O EIM lançou ataques em todo o distrito de Palma, incluindo nos arredores da fábrica de GNL de Afungi, no início de Agosto. Entretanto, o Estado Islâmico culminou uma campanha de propaganda com um vídeo sobre Moçambique.

21 August 2025

Also available in English

monitor de conflictos de mocambique - 4-17 de agosto 2025

Em números

Destaques dos principais dados na província de Cabo Delgado (4 a 17 de Agosto de 2025)

  • Pelo menos 17 eventos de violência política (2.162 no total desde 1 de Outubro de 2017)
  • Pelo menos 9 fatalidades reportadas de violência política (6.165 desde 1 de Outubro de 2017)
  • Pelo menos 6 fatalidades de civis reportadas (2 554 desde 1 de Outubro de 2017)
  • Pelo menos 16 eventos de violência política envolvendo o EIM em Moçambique (1.988 desde 1 de Outubro de 2017)

Visão geral

Na sequência da sua recente incursão no sul de Cabo Delgado, os combatentes do Estado Islâmico em Moçambique (EIM) estiveram activos em oito distritos na última quinzena. Este amplo alcance foi possibilitado pelo facto de o EIM operar grupos pequenos e móveis que sobrecarregaram as forças de segurança. Isto permitiu que os combatentes no distrito de Palma realizassem três ataques, incluindo em aldeias no sul da fábrica de gás natural liquefeito (GNL) em Afungi. À medida que os insurgentes regressam a Palma, o Estado Islâmico (EI) tem mantido uma cobertura frequente do EIM nos seus meios de comunicação social, incluindo o primeiro vídeo de destaque centrado em Moçambique, que foi lançado a 11 de Agosto. 

Resumo da situação

Ataques do EIM em Palma

O EIM estive activo durante pelo menos uma semana nas áreas a sul e a leste da fábrica de GNL de Afungi (ver mapa abaixo). A 5 de Agosto, duas fontes relataram bombardeamentos das Forças Armadas de Defesa de Moçambique (FADM) e das forças tanzanianas no distrito de Nangade, o que levou os combatentes do EIM a dispersarem-se para Palma. No dia seguinte, o EIM atacaram a aldeia de Maputo - apenas 38 quilómetros a sul do projeto de GNL no distrito de Palma, na estrada para Mocímboa da Praia - queimando alguns estabelecimentos comerciais e uma casa. Numa reivindicação publicada nas redes sociais, o EIM disse que tinha como alvo a casa de um comandante da Força Local. 

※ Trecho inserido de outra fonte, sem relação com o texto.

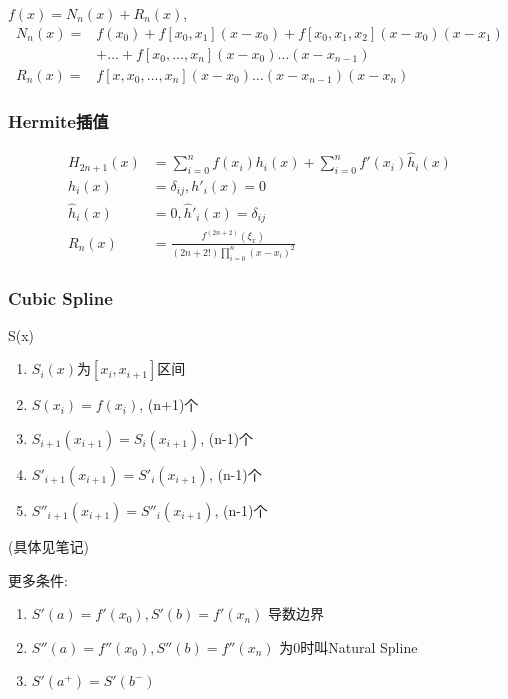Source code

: \documentclass{source/Paper}
\begin{document}
    $f(x)=N_n(x)+R_n(x)$, 
    \begin{align*}
        N_n(x)=& f\left(x_{0}\right)+f\left[x_{0}, x_{1}\right]\left(x-x_{0}\right)+f\left[x_{0}, x_{1}, x_{2}\right]\left(x-x_{0}\right)\left(x-x_{1}\right)\\
        &+\ldots +f\left[x_{0}, \ldots,x_{n}\right]\left(x-x_{0}\right) \ldots\left(x-x_{n-1}\right) \\
        R_n(x)=& f\left[x, x_{0}, \ldots, x_{n}\right]\left(x-x_{0}\right) \ldots\left(x-x_{n-1}\right)\left(x-x_{n}\right)
    \end{align*}

    \subsubsection{Hermite插值}
    \begin{align*}
        H_{2n+1}(x)&=\sum_{i=0}^n f(x_i)h_i(x)+\sum_{i=0}^nf'(x_i)\hat{h}_i(x)\\
        h_i(x)&=\delta_{ij}, h'_i(x)=0\\
        \hat{h}_i(x)&=0, \hat{h}'_i(x)=\delta_{ij}\\
        R_n(x)&=\frac{f^{(2n+2)}(\xi_x)}{(2n+2!)\prod_{i=0}^n(x-x_i)^2}
    \end{align*}

    \subsubsection{Cubic Spline}
    S(x)
    \begin{enumerate}
        \item $S_i(x)$为$[x_i,x_{i+1}]$区间
        \item $S(x_i)=f(x_i)$, (n+1)个
        \item $S_{i+1}(x_{i+1})=S_i(x_{i+1})$, (n-1)个
        \item $S'_{i+1}(x_{i+1})=S'_i(x_{i+1})$, (n-1)个
        \item $S''_{i+1}(x_{i+1})=S''_i(x_{i+1})$, (n-1)个
    \end{enumerate}
    (具体见笔记)

    更多条件:
    \begin{enumerate}
        \item $S'(a)=f'(x_0), S'(b)=f'(x_n)$ 导数边界
        \item $S''(a)=f''(x_0), S''(b)=f''(x_n)$ 为0时叫Natural Spline
        \item $S'(a^+)=S'(b^-)$
    \end{enumerate}
\end{document}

violencia envolvendo o estado islamico no norte de cabo delgao 4-17 de agosto de 2025

Após o ataque a Maputo, o EIM parece ter permanecido na zona. Na sequência de avistamentos não confirmados nos arredores de Maputo durante alguns dias, as Forças de Defesa e Segurança, que se pensa serem a Polícia Marítima, desembarcaram em Maganja a 11 de Agosto, a sul da fábrica de GNL, e deslocaram-se para o interior. A operação não dissuadiu o EIM. No dia 14 de Agosto, o grupo atacou a aldeia de Zâmbia, a norte de Maputo. Ainda não foram divulgados quaisquer pormenores sobre o ataque. 

O EIM também está ativo na zona oeste da vila sede de Palma. Os combatentes do EIM foram avistados pela primeira vez na área a 10 de Agosto, e é provável que ainda lá se encontrem. Em 16 de Agosto, dois soldados das FADM fora de serviço e o seu moto-taxista foram mortos na estrada Palma-Pundanhar. O EI divulgou fotografias dos mortos e um dos documentos de identidade das vítimas. Segundo uma fonte local, foram raptados por um pequeno grupo de combatentes do EIM, juntamente com pelo menos dois outros civis, que os mataram quando os militantes descobriram que eram soldados. Os restantes civis foram mantidos como reféns. 

O aumento da atividade do EIM em Palma tira partido da pressão que o grupo exerceu sobre as FADM ao deslocar-se para sul, e da aparente relutância das forças ruandesas em responder, apesar de terem um grande acampamento junto à fábrica de GNL e outro em Pundanhar. 

Os combatentes do EIM deslocam-se para norte, após a sua incursão a sul

Na última quinzena, o EIM regressou ao distrito de Macomia, após as suas operações nos distritos de Chiúre e Ancuabe. Os seus combatentes regressaram pela mesma rota por onde tinham vindo, através dos distritos de Meluco e Quissanga. Pelo menos 10 combatentes chegaram por mar perto de Pangane, tendo partido de Mussemeco, no distrito de Quissanga, a 18 de Agosto. No entanto, pelo menos um pequeno grupo permaneceu no sul, de acordo com fontes locais. 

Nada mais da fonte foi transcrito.